Data extracted from a collection:
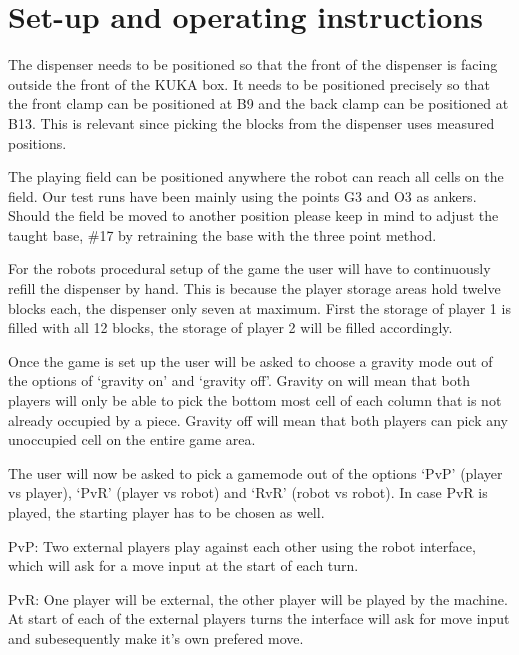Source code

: \documentclass{article}
\begin{document}
    \makeHeader\newpage
    \tableofcontents
    \newpage
    \section{Set-up and operating instructions}
        The dispenser needs to be positioned so that the front of the dispenser is facing outside the front of the KUKA box. It needs to be positioned precisely so that the front clamp can be positioned at B9 and the back clamp can be positioned at B13. This is relevant since picking the blocks from the dispenser uses measured positions.
        
        The playing field can be positioned anywhere the robot can reach all cells on the field. Our test runs have been mainly using the points G3 and O3 as ankers. Should the field be moved to another position please keep in mind to adjust the taught base, \#17 by retraining the base with the three point method. 

        For the robots procedural setup of the game the user will have to continuously refill the dispenser by hand. This is because the player storage areas hold twelve blocks each, the dispenser only seven at maximum. First the storage of player 1 is filled with all 12 blocks, the storage of player 2 will be filled accordingly.

        Once the game is set up the user will be asked to choose a gravity mode out of the options of `gravity on' and `gravity off'. Gravity on will mean that both players will only be able to pick the bottom most cell of each column that is not already occupied by a piece. Gravity off will mean that both players can pick any unoccupied cell on the entire game area.

        The user will now be asked to pick a gamemode out of the options `PvP' (player vs player), `PvR' (player vs robot) and `RvR' (robot vs robot). In case PvR is played, the starting player has to be chosen as well.

        
        PvP\@: Two external players play against each other using the robot interface, which will ask for a move input at the start of each turn. 
        
        PvR\@: One player will be external, the other player will be played by the machine. At start of each of the external players turns the interface will ask for move input and subesequently make it's own prefered move.
        
\end{document}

▶ [Work order]: Repeat verbatim the lines between the start of the data and the line containing "The playing field", both ends included, omitting all pictures.

▶ [Exercise result]:
Source code

: \documentclass{article}
\begin{document}
    \makeHeader\newpage
    \tableofcontents
    \newpage
    \section{Set-up and operating instructions}
        The dispenser needs to be positioned so that the front of the dispenser is facing outside the front of the KUKA box. It needs to be positioned precisely so that the front clamp can be positioned at B9 and the back clamp can be positioned at B13. This is relevant since picking the blocks from the dispenser uses measured positions.
        
        The playing field can be positioned anywhere the robot can reach all cells on the field. Our test runs have been mainly using the points G3 and O3 as ankers. Should the field be moved to another position please keep in mind to adjust the taught base, \#17 by retraining the base with the three point method. 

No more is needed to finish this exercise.